Se trataba de una venganza, pues unos meses antes Habib había participado en una manifestación en contra de ese militar. Cuando fue a la comisaría, nadie le ayudó por temor a Qul, quien se desempeña como uno de los nueve representantes provinciales en el parlamento afgano en Kabul.
Otro hombre refirió que Qul había entrado a su casa y se llevó a sus dos pequeños hijos de seis y ocho años. Los mató, metió sus cuerpos en una bolsa y los arrojó al río. Mientras secuestraba a sus hijos, Qul le dijo que ese era “el castigo por su propaganda contra los comandantes”.

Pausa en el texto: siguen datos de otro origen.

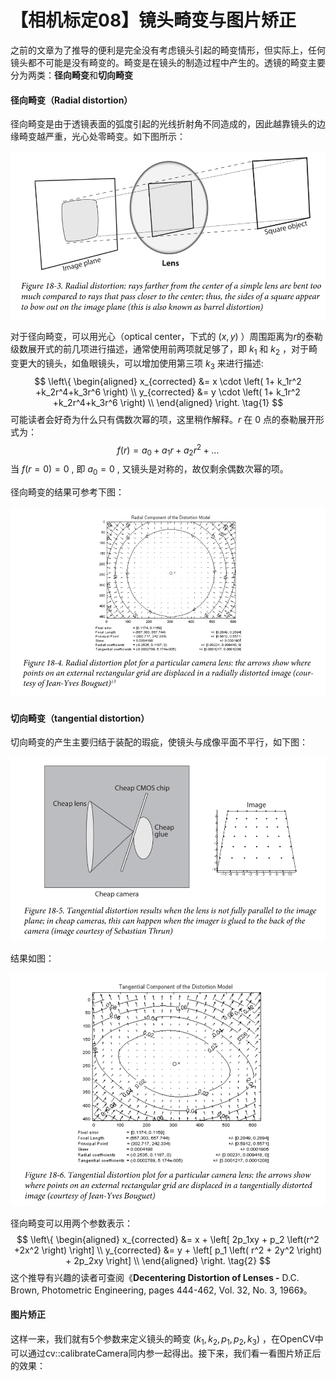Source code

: # 【相机标定08】镜头畸变与图片矫正

之前的文章为了推导的便利是完全没有考虑镜头引起的畸变情形，但实际上，任何镜头都不可能是没有畸变的。畸变是在镜头的制造过程中产生的。透镜的畸变主要分为两类：**径向畸变**和**切向畸变**

#### 径向畸变（Radial distortion）

径向畸变是由于透镜表面的弧度引起的光线折射角不同造成的，因此越靠镜头的边缘畸变越严重，光心处零畸变。如下图所示：

![image-20211205201638223](images/image-20211205201638223.png)

对于径向畸变，可以用光心（optical center，下式的 $(x, y)$ ）周围距离为$r$的泰勒级数展开式的前几项进行描述，通常使用前两项就足够了，即 $k_1$ 和 $k_2$ ，对于畸变更大的镜头，如鱼眼镜头，可以增加使用第三项 $k_3$ 来进行描述:
$$
\left\{
\begin{aligned} 
x_{corrected} &= x \cdot \left( 1+ k_1r^2 +k_2r^4+k_3r^6 \right) \\
y_{corrected} &= y \cdot \left( 1+ k_1r^2 +k_2r^4+k_3r^6 \right) \\
\end{aligned} 
\right.
\tag{1}
$$
可能读者会好奇为什么只有偶数次幂的项，这里稍作解释。$r$ 在 $0$ 点的泰勒展开形式为：
$$
f(r) = a_0 +a_1r + a_2r^2+ \ldots
$$
当 $f(r=0)=0$ , 即 $a_0=0$ , 又镜头是对称的，故仅剩余偶数次幂的项。

径向畸变的结果可参考下图：

![image-20211205224529310](images/image-20211205224529310.png)

#### 切向畸变（tangential distortion）

切向畸变的产生主要归结于装配的瑕疵，使镜头与成像平面不平行，如下图：

![image-20211205230855298](images/image-20211205230855298.png)

结果如图：

![image-20211206220900881](images/image-20211206220900881.png)

径向畸变可以用两个参数表示：
$$
\left\{
\begin{aligned} 
x_{corrected} &= x + \left[ 2p_1xy + p_2 \left(r^2 +2x^2 \right) \right] \\
y_{corrected} &= y + \left[ p_1 \left( r^2 + 2y^2 \right) + 2p_2xy \right] \\
\end{aligned} 
\right.
\tag{2}
$$
这个推导有兴趣的读者可查阅《**Decentering Distortion of Lenses -** D.C. Brown, Photometric Engineering, pages 444-462, Vol. 32, No. 3, 1966》。

#### 图片矫正

这样一来，我们就有5个参数来定义镜头的畸变 $(k_1,k_2,p_1,p_2,k_3)$ ，在OpenCV中可以通过cv::calibrateCamera同内参一起得出。接下来，我们看一看图片矫正后的效果：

Esa terrible situación persiste “En el norte del país –escribe Jean MacKenzie en otro de los reportajes publicados por Global Post el 7 de agosto con motivo de las elecciones–, las bandas armadas asociadas con los “señores de la guerra” siguen en ascenso. Sus excesos pueden provocar que más gente prefiera los sofocantes pero seguros días del régimen talibán”.
Un doctor de apellido Malalai, vecino de Mazar-e-Sharif, capital de la provincia de Balkh, le habló a la periodista de sus “años dorados”, cuando gozaba de una situación muy confortable bajo la autoridad de los talibanes.
“Entonces –dijo–, yo trabajaba tiempo parcial y ganaba lo suficiente para cubrir mis necesidades. Podía ir a donde quisiera, ya que la inseguridad no era un problema. No teníamos miedo de ser asaltados, secuestrados o asesinados. Pero ahora, tengo que trabajar tiempo completo y no me alcanza el dinero”.
Incluso una conocida feminista, Soraya Parlika, quien además pertenece a una prominente familia del gobierno comunista que dirigió al país en los años ochenta, le comentó a MacKenzie: “Los talibanes no nos dejaban trabajar o ir a la escuela, pero no nos violaban ni nos mataban”.